PITTSBURGH: The Block House - Western PA's Oldest Building

Point Park

Beside the Fort Pitt Museum in Pittsburgh's Point Park, you'll come across a small building with a delightful garden and a most intriguing history. Known as the Fort Pitt Block House, this building remains as the oldest standing structure in Western Pennsylvania and the oldest building west of the Allegheny Mountains. Occasionally known as Bouquet's Blockhouse or the Bouquet's Redoubt, the building was originally built as a defensive redoubt (often one of the first lines of defense) of Fort Pitt - what was once the largest and key defensive forts of the British.

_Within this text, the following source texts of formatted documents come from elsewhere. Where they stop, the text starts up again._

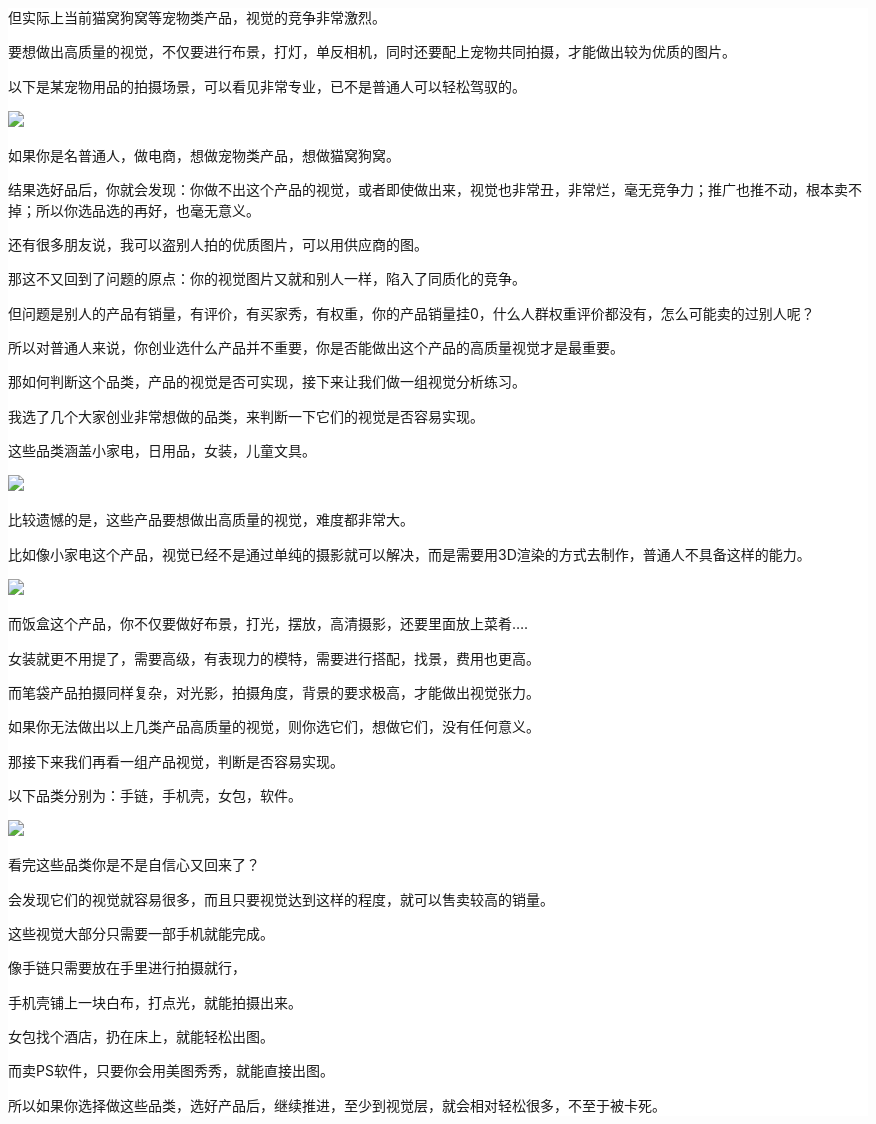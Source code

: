 但实际上当前猫窝狗窝等宠物类产品，视觉的竞争非常激烈。

要想做出高质量的视觉，不仅要进行布景，打灯，单反相机，同时还要配上宠物共同拍摄，才能做出较为优质的图片。

以下是某宠物用品的拍摄场景，可以看见非常专业，已不是普通人可以轻松驾驭的。

![](https://image.woshipm.com/2025/02/08/d219d00a-e620-11ef-a93a-00163e09d72f.jpg)

如果你是名普通人，做电商，想做宠物类产品，想做猫窝狗窝。

结果选好品后，你就会发现：你做不出这个产品的视觉，或者即使做出来，视觉也非常丑，非常烂，毫无竞争力；推广也推不动，根本卖不掉；所以你选品选的再好，也毫无意义。

还有很多朋友说，我可以盗别人拍的优质图片，可以用供应商的图。

那这不又回到了问题的原点：你的视觉图片又就和别人一样，陷入了同质化的竞争。

但问题是别人的产品有销量，有评价，有买家秀，有权重，你的产品销量挂0，什么人群权重评价都没有，怎么可能卖的过别人呢？

所以对普通人来说，你创业选什么产品并不重要，你是否能做出这个产品的高质量视觉才是最重要。

那如何判断这个品类，产品的视觉是否可实现，接下来让我们做一组视觉分析练习。

我选了几个大家创业非常想做的品类，来判断一下它们的视觉是否容易实现。

这些品类涵盖小家电，日用品，女装，儿童文具。

![](https://image.woshipm.com/2025/02/08/d2c44b48-e620-11ef-a93a-00163e09d72f.jpg)

比较遗憾的是，这些产品要想做出高质量的视觉，难度都非常大。

比如像小家电这个产品，视觉已经不是通过单纯的摄影就可以解决，而是需要用3D渲染的方式去制作，普通人不具备这样的能力。

![](https://image.woshipm.com/2025/02/08/d35ebf84-e620-11ef-a93a-00163e09d72f.png)

而饭盒这个产品，你不仅要做好布景，打光，摆放，高清摄影，还要里面放上菜肴….

女装就更不用提了，需要高级，有表现力的模特，需要进行搭配，找景，费用也更高。

而笔袋产品拍摄同样复杂，对光影，拍摄角度，背景的要求极高，才能做出视觉张力。

如果你无法做出以上几类产品高质量的视觉，则你选它们，想做它们，没有任何意义。

那接下来我们再看一组产品视觉，判断是否容易实现。

以下品类分别为：手链，手机壳，女包，软件。

![](https://image.woshipm.com/2025/02/08/d4e03bbc-e620-11ef-a93a-00163e09d72f.jpg)

看完这些品类你是不是自信心又回来了？

会发现它们的视觉就容易很多，而且只要视觉达到这样的程度，就可以售卖较高的销量。

这些视觉大部分只需要一部手机就能完成。

像手链只需要放在手里进行拍摄就行，

手机壳铺上一块白布，打点光，就能拍摄出来。

女包找个酒店，扔在床上，就能轻松出图。

而卖PS软件，只要你会用美图秀秀，就能直接出图。

所以如果你选择做这些品类，选好产品后，继续推进，至少到视觉层，就会相对轻松很多，不至于被卡死。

While the fort was demolished in 1792, the Block House was converted into a private residence. The building isn't on the large side so I can't imagine who cramped housing conditions must have been - records suggest it was home to various sizes, classes and social backgrounds over the decades. By the 1840's the Block House was home to multiple families - just one of many tenement houses of Pittsburgh's poor Point District population.

Point Park

By 1894, Mary Schenley - a philanthropist, presented the deed to the Block House to the Daughter of American Revolution (DAR). With 16 months of restoration - removing the windows and doors, the DAR continue to this day to preserve the structure for future generations with many of the timbers, brick and stonework being original. Today the Block House is a free to visit museum. Sadly we wandered around Point Park late on a summers evening after closing, but fingers crossed for a peek inside sometime especially with it's British history.

I do wish I'd captured more photographs of the Edith Ammon Memorial Garden which is planted just to the left of the building. While small, it had quiet the English cottage garden feel yet filled with flowers native to the Pittsburgh area.

Point Park

It's always great to come across glimpses of British history on my travels on this side of the pond.